WASHINGTON -- Several travel trade groups have lined up against the
Clinton administration's $1.84 trillion, 2001 federal budget, which
revives from last year's budget several controversial aviation and
waterways user-fee proposals that were ultimately torpedoed in the
House and Senate.
The administration has proposed cost-based user fees for
virtually every federal agency as a method of improving the
"efficiency and equity of certain government activities."
The administration contends that taxpayers generally "finance
activities whose benefits accrue to a relatively limited number of
people," whereas user fees do the opposite.
However, some lawmakers and travel industry representatives
opposed many of the fees when they were proposed last year, arguing
that they were unnecessary since the government already had
surpluses that sit unused in certain trust fund accounts.
This year, the administration once again has proposed collecting
an estimated $1 billion to improve the aviation system by reducing
the existing aviation excise taxes over time and replacing them
with cost-based user fees for air travel service.
And once again, the plan has received a cool reception from Rep.
Bud Shuster (R-Pa.), chairman of the House Transportation
Committee.

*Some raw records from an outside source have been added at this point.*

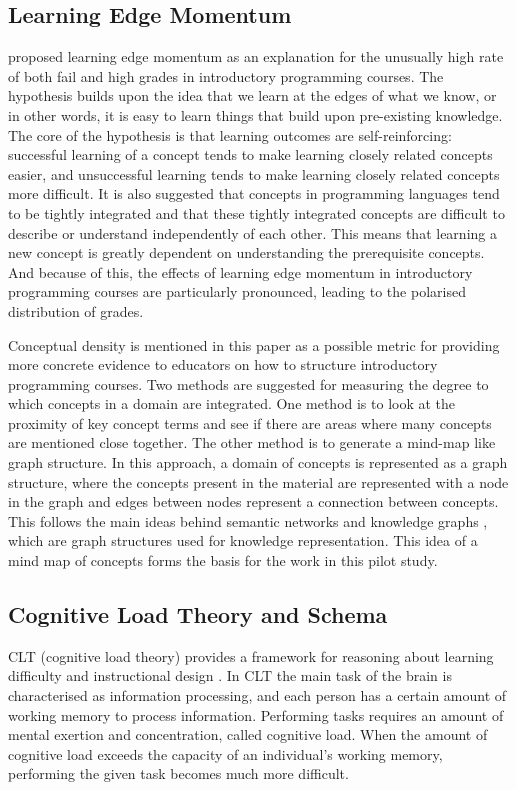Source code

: \documentclass[12pt]{article}
\theoremstyle{grammarstyle}
\begin{document}
\subsection{Learning Edge Momentum}
\cite{robins2010learning} proposed learning edge momentum as an explanation for the unusually high rate of both fail and high grades in introductory programming courses. The hypothesis builds upon the idea that we learn at the edges of what we know, or in other words, it is easy to learn things that build upon pre-existing knowledge. The core of the hypothesis is that learning outcomes are self-reinforcing: successful learning of a concept tends to make learning closely related concepts easier, and unsuccessful learning tends to make learning closely related concepts more difficult. It is also suggested that concepts in programming languages tend to be tightly integrated and that these tightly integrated concepts are difficult to describe or understand independently of each other. This means that learning a new concept is greatly dependent on understanding the prerequisite concepts. And because of this, the effects of learning edge momentum in introductory programming courses are particularly pronounced, leading to the polarised distribution of grades.

Conceptual density is mentioned in this paper as a possible metric for providing more concrete evidence to educators on how to structure introductory programming courses. Two methods are suggested for measuring the degree to which concepts in a domain are integrated. One method is to look at the proximity of key concept terms and see if there are areas where many concepts are mentioned close together. The other method is to generate a mind-map like graph structure. In this approach, a domain of concepts is represented as a graph structure, where the concepts present in the material are represented with a node in the graph and edges between nodes represent a connection between concepts. This follows the main ideas behind semantic networks and knowledge graphs \citep{sowa1987semantic, zhang2002knowledge, koncel2019text}, which are graph structures used for knowledge representation. This idea of a mind map of concepts forms the basis for the work in this pilot study.

\subsection{Cognitive Load Theory and Schema}
CLT (cognitive load theory) provides a framework for reasoning about learning difficulty and instructional design \citep{sweller1994cognitive}. In CLT the main task of the brain is characterised as information processing, and each person has a certain amount of working memory to process information. Performing tasks requires an amount of mental exertion and concentration, called cognitive load. When the amount of cognitive load exceeds the capacity of an individual's working memory, performing the given task becomes much more difficult.
\end{document}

Shuster said that although he supports increased
spending on the aviation system, he's against a new fee.
"Every year we collect almost $10 billion from air travelers and
invest only $8 billion, leaving the rest in government accounts to
offset other spending," Shuster said.
Similarly, cruise lines and other maritime groups are expected
to renew their opposition to a proposed harbor services fee that
the administration said would "finance construction, operation and
maintenance of harbor activities."
"Not that [the fee] would be any great amount of money assessed
to the cruise industry," said Michael Crye, a lobbyist for the
International Council of Cruise Lines, which represents major
cruise lines.
But the maritime industry maintains that a user fee would
"generate a lot more money than it would spend on harbor
improvement," Crye said.
The administration also has resurrected a proposal first floated
last year that would tax as unrelated business income of $10,000 or
more that is earned through investments by trade associations.
Associations, which have been joined by hotel groups in opposing
the proposal, have called it a back-door tax on their income.
"I trust and hope it will be killed," said John Gay, Washington
representative for the American Hotel & Motel Association. "We
have to act to make sure the administration knows we've seen [the
proposal] and we don't like it."
Meanwhile, Amtrak would receive $521 million, $50 million less
than last year, under the Clinton administration's 2001 federal
budget. However, the budget also creates a $468 million match-grant
program to help communities work with Amtrak to develop high-speed
rail corridors.
Amtrak president George Warrington "applauded" the proposal for
supporting the continued development of a "strong national
intercity rail network." Amtrak also received praise from DOT
Secretary Rodney Slater, who predicted the rail line would reach
its congressionally mandated goal of becoming self-sufficient by
2002.
"We are on track for that," Slater said. "It is an organization
that is delivering quality service."
The budget also proposes:
Permanently extending a pilot program, set to expire next year,
that allows national parks to retain the entrance fees they collect
to fund certain enhancements to facilities.Imposing a fee on U.S. and foreign commercial cargo and cruise
vessels that would be used to fund the Coast Guard's
navigational-assistance services.Extending Customs Conveyance/Passenger Fee and the Merchandise
Processing Fee, which are set to expire in September of 2003.